Welcome, Developer! You're about to embark on an exciting journey where you'll build your very first decentralized application (dApp) using the Massa blockchain. If you're thrilled about the world of blockchain, smart contracts, and dApps, you've come to the right place!

This guide will help you build a simple "Hello, World!" dApp. We'll use a smart contract written in AssemblyScript and a user-friendly frontend designed in React.

What are we going to do ?

Here's the scoop: The application we're about to develop is simple. It will allow the user to retrieve a "Hello, World!" message that was set during the dApp deployment. This message will be stored on the Massa blockchain and will be permanently visible to all users of our dApp trough a front end.

Here's a quick overview of the component that will make up our dApp:

  • The Smart Contract (SC) The smart contract, written in AssemblyScript, is the backbone of our dApp. If you are familiar with web development, you can think of the smart contract as the back end of the application. It will be deployed on the Massa blockchain and will be responsible for storing and retrieving the "Hello, World!" greeting message.
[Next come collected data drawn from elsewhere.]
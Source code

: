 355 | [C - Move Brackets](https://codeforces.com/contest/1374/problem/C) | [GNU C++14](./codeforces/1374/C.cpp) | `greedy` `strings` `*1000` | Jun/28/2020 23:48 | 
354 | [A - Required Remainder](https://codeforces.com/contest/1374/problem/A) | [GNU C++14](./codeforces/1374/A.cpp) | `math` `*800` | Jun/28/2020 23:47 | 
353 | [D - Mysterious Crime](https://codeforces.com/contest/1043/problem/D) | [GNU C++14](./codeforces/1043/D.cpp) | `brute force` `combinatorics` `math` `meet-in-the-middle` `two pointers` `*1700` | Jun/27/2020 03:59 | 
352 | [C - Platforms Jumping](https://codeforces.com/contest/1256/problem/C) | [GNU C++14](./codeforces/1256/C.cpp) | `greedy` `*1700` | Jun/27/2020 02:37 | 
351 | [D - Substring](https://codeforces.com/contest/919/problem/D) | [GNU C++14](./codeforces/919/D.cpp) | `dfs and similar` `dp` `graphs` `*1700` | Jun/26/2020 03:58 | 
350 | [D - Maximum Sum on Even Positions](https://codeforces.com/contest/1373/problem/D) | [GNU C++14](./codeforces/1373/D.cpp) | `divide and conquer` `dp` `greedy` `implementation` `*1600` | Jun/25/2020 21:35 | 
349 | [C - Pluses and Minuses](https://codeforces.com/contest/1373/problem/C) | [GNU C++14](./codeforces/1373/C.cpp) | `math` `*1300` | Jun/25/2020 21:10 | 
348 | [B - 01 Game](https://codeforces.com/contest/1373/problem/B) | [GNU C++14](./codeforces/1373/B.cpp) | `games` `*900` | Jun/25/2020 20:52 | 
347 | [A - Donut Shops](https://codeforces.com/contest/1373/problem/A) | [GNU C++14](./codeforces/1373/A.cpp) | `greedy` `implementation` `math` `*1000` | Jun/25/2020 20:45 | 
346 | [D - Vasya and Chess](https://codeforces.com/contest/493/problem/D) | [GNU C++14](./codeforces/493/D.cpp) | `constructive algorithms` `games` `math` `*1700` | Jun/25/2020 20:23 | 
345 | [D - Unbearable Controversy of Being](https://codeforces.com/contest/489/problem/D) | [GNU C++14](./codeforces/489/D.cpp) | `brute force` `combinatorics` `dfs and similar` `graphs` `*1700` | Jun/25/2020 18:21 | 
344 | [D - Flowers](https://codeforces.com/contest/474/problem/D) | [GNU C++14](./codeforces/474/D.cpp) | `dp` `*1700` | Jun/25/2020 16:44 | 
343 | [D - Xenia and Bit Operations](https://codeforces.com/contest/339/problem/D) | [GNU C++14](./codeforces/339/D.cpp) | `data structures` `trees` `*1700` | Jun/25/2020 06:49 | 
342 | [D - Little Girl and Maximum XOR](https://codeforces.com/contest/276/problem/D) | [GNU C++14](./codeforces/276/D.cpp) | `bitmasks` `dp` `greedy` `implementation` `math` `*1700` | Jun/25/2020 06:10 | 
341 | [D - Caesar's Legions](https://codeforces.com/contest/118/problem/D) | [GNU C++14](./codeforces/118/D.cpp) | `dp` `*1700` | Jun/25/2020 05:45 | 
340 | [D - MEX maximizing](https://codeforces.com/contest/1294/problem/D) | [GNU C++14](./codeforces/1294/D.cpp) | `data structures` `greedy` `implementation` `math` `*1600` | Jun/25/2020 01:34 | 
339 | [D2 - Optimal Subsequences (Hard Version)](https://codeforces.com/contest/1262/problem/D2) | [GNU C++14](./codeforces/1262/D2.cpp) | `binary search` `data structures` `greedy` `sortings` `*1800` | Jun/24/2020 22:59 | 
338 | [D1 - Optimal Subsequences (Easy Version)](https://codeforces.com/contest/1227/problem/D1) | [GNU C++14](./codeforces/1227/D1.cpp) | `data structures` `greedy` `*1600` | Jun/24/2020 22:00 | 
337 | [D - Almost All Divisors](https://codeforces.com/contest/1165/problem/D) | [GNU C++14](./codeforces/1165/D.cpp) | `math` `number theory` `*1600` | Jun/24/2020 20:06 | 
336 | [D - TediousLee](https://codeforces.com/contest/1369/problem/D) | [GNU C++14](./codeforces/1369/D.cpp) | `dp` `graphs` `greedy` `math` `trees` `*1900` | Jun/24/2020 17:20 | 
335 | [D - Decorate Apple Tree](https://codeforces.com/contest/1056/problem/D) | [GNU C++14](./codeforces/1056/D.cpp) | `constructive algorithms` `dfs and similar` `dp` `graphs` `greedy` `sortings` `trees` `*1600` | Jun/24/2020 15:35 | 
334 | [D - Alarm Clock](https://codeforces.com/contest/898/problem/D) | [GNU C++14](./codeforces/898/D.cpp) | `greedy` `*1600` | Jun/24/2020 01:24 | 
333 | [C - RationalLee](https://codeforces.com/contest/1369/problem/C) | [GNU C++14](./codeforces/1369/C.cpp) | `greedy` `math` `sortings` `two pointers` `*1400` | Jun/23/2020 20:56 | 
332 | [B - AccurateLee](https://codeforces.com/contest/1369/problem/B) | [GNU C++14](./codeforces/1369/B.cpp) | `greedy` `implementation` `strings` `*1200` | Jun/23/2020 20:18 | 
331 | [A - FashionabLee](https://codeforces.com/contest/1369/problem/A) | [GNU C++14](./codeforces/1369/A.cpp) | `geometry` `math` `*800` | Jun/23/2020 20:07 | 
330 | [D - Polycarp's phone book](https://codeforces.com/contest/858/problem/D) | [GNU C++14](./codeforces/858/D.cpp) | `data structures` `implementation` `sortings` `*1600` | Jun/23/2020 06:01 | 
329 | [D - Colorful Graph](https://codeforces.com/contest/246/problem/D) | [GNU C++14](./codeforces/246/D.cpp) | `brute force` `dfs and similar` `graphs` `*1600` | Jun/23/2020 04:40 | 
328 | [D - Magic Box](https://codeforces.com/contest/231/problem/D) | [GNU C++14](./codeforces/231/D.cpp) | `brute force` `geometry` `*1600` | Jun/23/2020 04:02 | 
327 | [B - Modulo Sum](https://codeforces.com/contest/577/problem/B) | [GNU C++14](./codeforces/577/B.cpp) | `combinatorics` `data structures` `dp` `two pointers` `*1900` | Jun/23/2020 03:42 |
  • The Frontend A basic web interface built in React will allow users to read the greeting message. This interface will interact with the Massa blockchain by fetching the "Hello, World!" message from our smart contract.

And that's it! Let's get started.

The Smart Contract

In this section, we are going to create a smart contract that will be deployed on the Massa blockchain. As explained earlier, this smart contract will be responsible for storing and retrieving the "Hello, World!" message. Smart contract in Massa are written in AssemblyScript, a language that is very similar to TypeScript. If you are not familiar with AssemblyScript, don't worry! We will guide you through the process of writing your first smart contract.

Prerequisites

Before we start, here's what you'll need:

  • Node.js and npm installed We recommend using Node.js version 18 or later, and the compatible npm version. You can download and install Node.js and npm from the official website: https://nodejs.org/.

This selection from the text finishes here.